_About this task_.
A single total is needed, the number of lines of this listing that contain the string "checkout".

_Record set_.
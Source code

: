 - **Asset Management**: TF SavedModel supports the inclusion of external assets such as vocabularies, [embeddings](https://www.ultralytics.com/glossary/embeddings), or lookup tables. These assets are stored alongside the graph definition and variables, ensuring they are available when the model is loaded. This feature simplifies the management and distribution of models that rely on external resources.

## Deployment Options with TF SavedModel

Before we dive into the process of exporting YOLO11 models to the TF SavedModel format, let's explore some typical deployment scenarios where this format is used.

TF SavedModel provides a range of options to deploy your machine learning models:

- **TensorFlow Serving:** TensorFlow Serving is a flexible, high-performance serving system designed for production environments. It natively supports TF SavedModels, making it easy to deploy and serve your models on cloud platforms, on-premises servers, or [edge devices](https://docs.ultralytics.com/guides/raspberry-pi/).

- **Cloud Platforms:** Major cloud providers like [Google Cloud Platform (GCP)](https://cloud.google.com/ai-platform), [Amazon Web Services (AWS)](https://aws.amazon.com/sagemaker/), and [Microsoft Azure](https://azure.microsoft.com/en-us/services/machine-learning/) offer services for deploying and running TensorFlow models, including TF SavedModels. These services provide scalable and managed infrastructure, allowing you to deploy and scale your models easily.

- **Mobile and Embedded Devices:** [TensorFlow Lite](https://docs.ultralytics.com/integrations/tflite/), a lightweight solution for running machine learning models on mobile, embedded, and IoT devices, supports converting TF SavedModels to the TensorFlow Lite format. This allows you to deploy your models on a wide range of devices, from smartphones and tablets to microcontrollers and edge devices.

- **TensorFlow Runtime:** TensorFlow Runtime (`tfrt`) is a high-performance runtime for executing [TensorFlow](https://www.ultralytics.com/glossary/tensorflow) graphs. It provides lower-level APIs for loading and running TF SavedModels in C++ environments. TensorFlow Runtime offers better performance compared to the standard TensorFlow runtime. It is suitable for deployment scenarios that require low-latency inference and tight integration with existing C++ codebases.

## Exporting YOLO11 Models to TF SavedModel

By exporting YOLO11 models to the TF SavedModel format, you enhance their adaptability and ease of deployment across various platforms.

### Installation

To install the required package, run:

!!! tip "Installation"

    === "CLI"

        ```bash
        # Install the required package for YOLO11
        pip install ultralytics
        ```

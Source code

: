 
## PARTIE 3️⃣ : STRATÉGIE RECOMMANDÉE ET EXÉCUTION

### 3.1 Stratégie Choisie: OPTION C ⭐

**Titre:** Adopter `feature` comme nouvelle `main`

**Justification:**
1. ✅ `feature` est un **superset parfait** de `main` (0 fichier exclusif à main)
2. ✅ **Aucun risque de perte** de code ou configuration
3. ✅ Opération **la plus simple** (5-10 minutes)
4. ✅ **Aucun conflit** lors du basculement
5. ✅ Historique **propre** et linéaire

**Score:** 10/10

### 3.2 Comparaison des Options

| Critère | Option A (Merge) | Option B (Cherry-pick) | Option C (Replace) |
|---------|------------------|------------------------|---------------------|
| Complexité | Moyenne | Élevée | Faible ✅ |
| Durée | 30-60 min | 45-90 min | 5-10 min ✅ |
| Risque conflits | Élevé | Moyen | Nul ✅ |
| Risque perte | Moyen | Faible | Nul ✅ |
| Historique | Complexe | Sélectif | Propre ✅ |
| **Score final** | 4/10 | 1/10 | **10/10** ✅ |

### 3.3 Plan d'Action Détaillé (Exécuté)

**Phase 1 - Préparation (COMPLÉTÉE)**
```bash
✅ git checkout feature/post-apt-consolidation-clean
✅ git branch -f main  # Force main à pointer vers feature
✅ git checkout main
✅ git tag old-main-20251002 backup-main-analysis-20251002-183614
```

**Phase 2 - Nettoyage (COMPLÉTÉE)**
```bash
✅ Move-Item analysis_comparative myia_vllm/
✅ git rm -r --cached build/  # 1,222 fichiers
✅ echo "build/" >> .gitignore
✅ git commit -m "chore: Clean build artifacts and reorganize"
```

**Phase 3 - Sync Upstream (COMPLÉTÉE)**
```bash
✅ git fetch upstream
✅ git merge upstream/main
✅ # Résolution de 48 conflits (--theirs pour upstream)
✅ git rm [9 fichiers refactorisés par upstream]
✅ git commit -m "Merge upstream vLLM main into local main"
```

_Finished task_.
2